REQUIRED WORK: The records below must be repeated exactly, but without their pictures.

EXTRACTED INFORMATION:
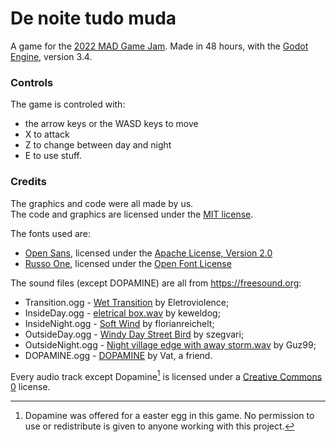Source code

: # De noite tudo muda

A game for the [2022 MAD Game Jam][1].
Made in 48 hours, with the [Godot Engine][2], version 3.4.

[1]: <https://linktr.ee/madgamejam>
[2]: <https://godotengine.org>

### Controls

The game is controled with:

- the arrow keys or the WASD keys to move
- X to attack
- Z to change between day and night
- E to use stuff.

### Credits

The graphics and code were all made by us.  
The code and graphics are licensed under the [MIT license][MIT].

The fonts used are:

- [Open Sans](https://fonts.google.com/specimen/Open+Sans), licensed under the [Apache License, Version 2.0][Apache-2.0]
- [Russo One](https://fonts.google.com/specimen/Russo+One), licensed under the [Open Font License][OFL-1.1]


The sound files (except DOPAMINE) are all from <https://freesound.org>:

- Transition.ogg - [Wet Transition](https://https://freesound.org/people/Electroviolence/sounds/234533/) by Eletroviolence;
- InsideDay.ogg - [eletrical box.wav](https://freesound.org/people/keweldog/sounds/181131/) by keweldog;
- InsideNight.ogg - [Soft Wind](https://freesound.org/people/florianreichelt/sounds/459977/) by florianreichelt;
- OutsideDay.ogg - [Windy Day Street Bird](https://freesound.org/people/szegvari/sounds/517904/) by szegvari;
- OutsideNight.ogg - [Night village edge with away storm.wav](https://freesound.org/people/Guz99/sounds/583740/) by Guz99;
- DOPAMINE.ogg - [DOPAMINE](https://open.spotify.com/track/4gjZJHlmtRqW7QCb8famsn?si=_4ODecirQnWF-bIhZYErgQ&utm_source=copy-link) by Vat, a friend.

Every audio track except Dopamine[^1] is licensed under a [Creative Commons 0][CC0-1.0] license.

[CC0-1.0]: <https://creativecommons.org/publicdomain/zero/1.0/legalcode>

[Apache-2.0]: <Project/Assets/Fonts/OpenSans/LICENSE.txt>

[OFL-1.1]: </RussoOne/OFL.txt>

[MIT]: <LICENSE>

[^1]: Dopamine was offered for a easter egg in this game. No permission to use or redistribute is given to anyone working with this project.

TASK ANSWER:
Source code

: # De noite tudo muda

A game for the [2022 MAD Game Jam][1].
Made in 48 hours, with the [Godot Engine][2], version 3.4.

[1]: <https://linktr.ee/madgamejam>
[2]: <https://godotengine.org>

### Controls

The game is controled with:

- the arrow keys or the WASD keys to move
- X to attack
- Z to change between day and night
- E to use stuff.

### Credits

The graphics and code were all made by us.  
The code and graphics are licensed under the [MIT license][MIT].

The fonts used are:

- [Open Sans](https://fonts.google.com/specimen/Open+Sans), licensed under the [Apache License, Version 2.0][Apache-2.0]
- [Russo One](https://fonts.google.com/specimen/Russo+One), licensed under the [Open Font License][OFL-1.1]


The sound files (except DOPAMINE) are all from <https://freesound.org>:

- Transition.ogg - [Wet Transition](https://https://freesound.org/people/Electroviolence/sounds/234533/) by Eletroviolence;
- InsideDay.ogg - [eletrical box.wav](https://freesound.org/people/keweldog/sounds/181131/) by keweldog;
- InsideNight.ogg - [Soft Wind](https://freesound.org/people/florianreichelt/sounds/459977/) by florianreichelt;
- OutsideDay.ogg - [Windy Day Street Bird](https://freesound.org/people/szegvari/sounds/517904/) by szegvari;
- OutsideNight.ogg - [Night village edge with away storm.wav](https://freesound.org/people/Guz99/sounds/583740/) by Guz99;
- DOPAMINE.ogg - [DOPAMINE](https://open.spotify.com/track/4gjZJHlmtRqW7QCb8famsn?si=_4ODecirQnWF-bIhZYErgQ&utm_source=copy-link) by Vat, a friend.

Every audio track except Dopamine[^1] is licensed under a [Creative Commons 0][CC0-1.0] license.

[CC0-1.0]: <https://creativecommons.org/publicdomain/zero/1.0/legalcode>

[Apache-2.0]: <Project/Assets/Fonts/OpenSans/LICENSE.txt>

[OFL-1.1]: </RussoOne/OFL.txt>

[MIT]: <LICENSE>

[^1]: Dopamine was offered for a easter egg in this game. No permission to use or redistribute is given to anyone working with this project.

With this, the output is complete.